FBI Agent Calls Padilla Evasive

The Associated Press
Thursday, July 12, 2007; 4:57 PM

MIAMI -- Jose Padilla gave evasive or vague answers about his activities in the Middle East shortly after arriving at Chicago's O'Hare International Airport in May 2002, an FBI agent testified Thursday at his trial on a charge of supporting terrorism.

Padilla did not remember the address or telephone number for his wife and children in Egypt, or the last name of his roommate, agent Russell Fincher said.

In contrast, Padilla remembered many details of his life growing up in Chicago, including specific streets where his family lived, Fincher said. He also was carrying documents with other personal information such as his old address in Davie, Fla.

"He had the ability to recall and remember details over a long period of time," Fincher testified in the terrorism support trial of Padilla and two co-defendants. "The absence of that detail regarding questions of substance led me to believe Mr. Padilla was being evasive about his travels overseas."

Padilla, initially suspected of plotting to detonate a radioactive "dirty bomb" in the U.S., was arrested after that FBI interview on a material witness warrant and declared an enemy combatant by President Bush a month later. Padilla, a 36-year-old U.S. citizen, was held in a Navy brig without criminal charge until he was added to the Miami case in late 2005.

The jury, however, heard none of this history, except to learn that Padilla was arrested after arriving in Chicago on a direct flight from Switzerland. The "dirty bomb" allegations and Padilla's history as an enemy combatant are being kept out of the Miami case.

Padilla, a Muslim convert, moved from Florida to Egypt in 1998, allegedly after he was recruited for Islamic extremist causes by co-defendant Adham Amin Hassoun. Fincher testified Thursday that Padilla admitted in the 2002 FBI interview that he had lived in Egypt, but couldn't remember the address or the last name of his roommate, Mohamed.

Prosecutors contend that the roommate was Mohamed Youssef, another alleged terrorist recruit by the purported support cell that included Hassoun and the third defendant, Kifah Wael Jayyousi. Youssef was indicted in the Miami case but is in custody in Egypt and is not part of the trial.

In addition, Fincher said that although Padilla knew the names of his wife and two young sons in Egypt, he couldn't recall the address of their home in Cairo or their phone number. He remembered making a religious pilgrimage to Saudi Arabia known as the Hajj but could not remember the names of a Saudi and a Pakistani he met there.

"There was a diminishing level of completeness of answers," Fincher said.

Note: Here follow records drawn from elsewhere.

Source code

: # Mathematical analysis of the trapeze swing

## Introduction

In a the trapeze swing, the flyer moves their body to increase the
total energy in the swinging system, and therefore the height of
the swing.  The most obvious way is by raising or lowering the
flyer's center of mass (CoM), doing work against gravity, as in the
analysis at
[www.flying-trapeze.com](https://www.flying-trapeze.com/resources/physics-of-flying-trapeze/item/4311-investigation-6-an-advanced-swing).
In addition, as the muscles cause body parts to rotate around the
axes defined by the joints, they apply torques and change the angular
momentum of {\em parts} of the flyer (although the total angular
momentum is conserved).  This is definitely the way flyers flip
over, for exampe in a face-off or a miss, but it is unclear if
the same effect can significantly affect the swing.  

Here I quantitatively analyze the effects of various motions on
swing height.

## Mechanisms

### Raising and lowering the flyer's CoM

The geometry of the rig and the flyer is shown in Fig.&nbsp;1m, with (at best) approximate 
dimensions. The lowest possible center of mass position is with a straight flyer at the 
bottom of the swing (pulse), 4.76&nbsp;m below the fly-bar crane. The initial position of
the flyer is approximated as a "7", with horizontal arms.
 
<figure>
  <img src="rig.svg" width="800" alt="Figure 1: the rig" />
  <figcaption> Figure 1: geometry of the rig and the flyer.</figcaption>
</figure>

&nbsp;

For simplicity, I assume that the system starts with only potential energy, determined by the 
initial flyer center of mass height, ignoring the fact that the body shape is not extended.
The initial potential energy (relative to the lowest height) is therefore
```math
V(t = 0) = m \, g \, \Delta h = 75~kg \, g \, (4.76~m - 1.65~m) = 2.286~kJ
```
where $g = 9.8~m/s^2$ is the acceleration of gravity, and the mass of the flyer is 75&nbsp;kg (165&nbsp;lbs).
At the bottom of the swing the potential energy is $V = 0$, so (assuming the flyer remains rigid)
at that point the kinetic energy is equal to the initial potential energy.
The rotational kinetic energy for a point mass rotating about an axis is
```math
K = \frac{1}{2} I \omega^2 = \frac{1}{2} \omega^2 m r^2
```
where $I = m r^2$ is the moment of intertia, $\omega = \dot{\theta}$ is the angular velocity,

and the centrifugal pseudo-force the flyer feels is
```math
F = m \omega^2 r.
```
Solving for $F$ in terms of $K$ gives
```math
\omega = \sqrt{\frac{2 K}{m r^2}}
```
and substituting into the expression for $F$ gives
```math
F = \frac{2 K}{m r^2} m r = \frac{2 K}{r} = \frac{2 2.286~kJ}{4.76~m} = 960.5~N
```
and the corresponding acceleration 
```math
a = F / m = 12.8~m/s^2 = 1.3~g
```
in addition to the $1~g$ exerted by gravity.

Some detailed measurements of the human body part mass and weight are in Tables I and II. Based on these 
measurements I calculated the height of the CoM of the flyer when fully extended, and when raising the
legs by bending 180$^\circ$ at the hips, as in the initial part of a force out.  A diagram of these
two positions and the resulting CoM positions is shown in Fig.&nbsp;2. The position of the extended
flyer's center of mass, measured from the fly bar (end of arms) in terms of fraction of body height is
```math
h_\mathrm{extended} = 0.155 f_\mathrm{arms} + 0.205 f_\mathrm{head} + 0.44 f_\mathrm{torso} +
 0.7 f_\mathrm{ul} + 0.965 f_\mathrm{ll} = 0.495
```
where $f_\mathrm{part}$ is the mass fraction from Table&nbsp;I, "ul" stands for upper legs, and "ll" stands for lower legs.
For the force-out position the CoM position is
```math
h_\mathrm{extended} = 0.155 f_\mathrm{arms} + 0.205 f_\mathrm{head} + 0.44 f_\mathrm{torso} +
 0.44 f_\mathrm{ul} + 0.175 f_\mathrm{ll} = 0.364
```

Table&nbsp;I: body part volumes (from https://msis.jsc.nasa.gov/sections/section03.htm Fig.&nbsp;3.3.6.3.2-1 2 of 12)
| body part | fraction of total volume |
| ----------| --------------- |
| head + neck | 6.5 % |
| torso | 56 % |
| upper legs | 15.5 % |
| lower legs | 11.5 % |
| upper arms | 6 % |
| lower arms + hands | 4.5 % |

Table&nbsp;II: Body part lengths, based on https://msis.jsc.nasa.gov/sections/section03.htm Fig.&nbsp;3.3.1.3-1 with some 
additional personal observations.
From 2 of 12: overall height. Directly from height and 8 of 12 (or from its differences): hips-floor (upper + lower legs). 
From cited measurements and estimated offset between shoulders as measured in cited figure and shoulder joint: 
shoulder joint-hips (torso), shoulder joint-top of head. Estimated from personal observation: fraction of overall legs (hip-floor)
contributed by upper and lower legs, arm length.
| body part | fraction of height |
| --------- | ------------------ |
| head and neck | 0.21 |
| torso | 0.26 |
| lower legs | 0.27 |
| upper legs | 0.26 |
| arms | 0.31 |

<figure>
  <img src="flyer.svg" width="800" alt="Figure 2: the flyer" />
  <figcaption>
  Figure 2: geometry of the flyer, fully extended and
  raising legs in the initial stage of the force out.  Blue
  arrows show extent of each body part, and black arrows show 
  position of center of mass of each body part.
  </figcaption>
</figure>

Padilla admitted traveling to Pakistan and Saudi Arabia, but denied going to Yemen or Afghanistan. Prosecutors say Padilla went through Yemen to attend an al-Qaida training camp in Afghanistan, where he purportedly filled out a "mujahedeen data form" that is a key piece of evidence in the case.

Also Thursday, a Secret Service document analyst testified that the form attributed to Padilla was consistent with others recovered by the CIA in a binder in Afghanistan in December 2001. The forms appeared to be authentic and to have been copied from a single original on the same copying equipment, analyst Jerry LaPorte testified.

There were two types of ink and two different pens used to fill out the supposed Padilla form, he added. LaPorte testified he couldn't tell when the entries were completed, although the form bears a date of July 24, 2000.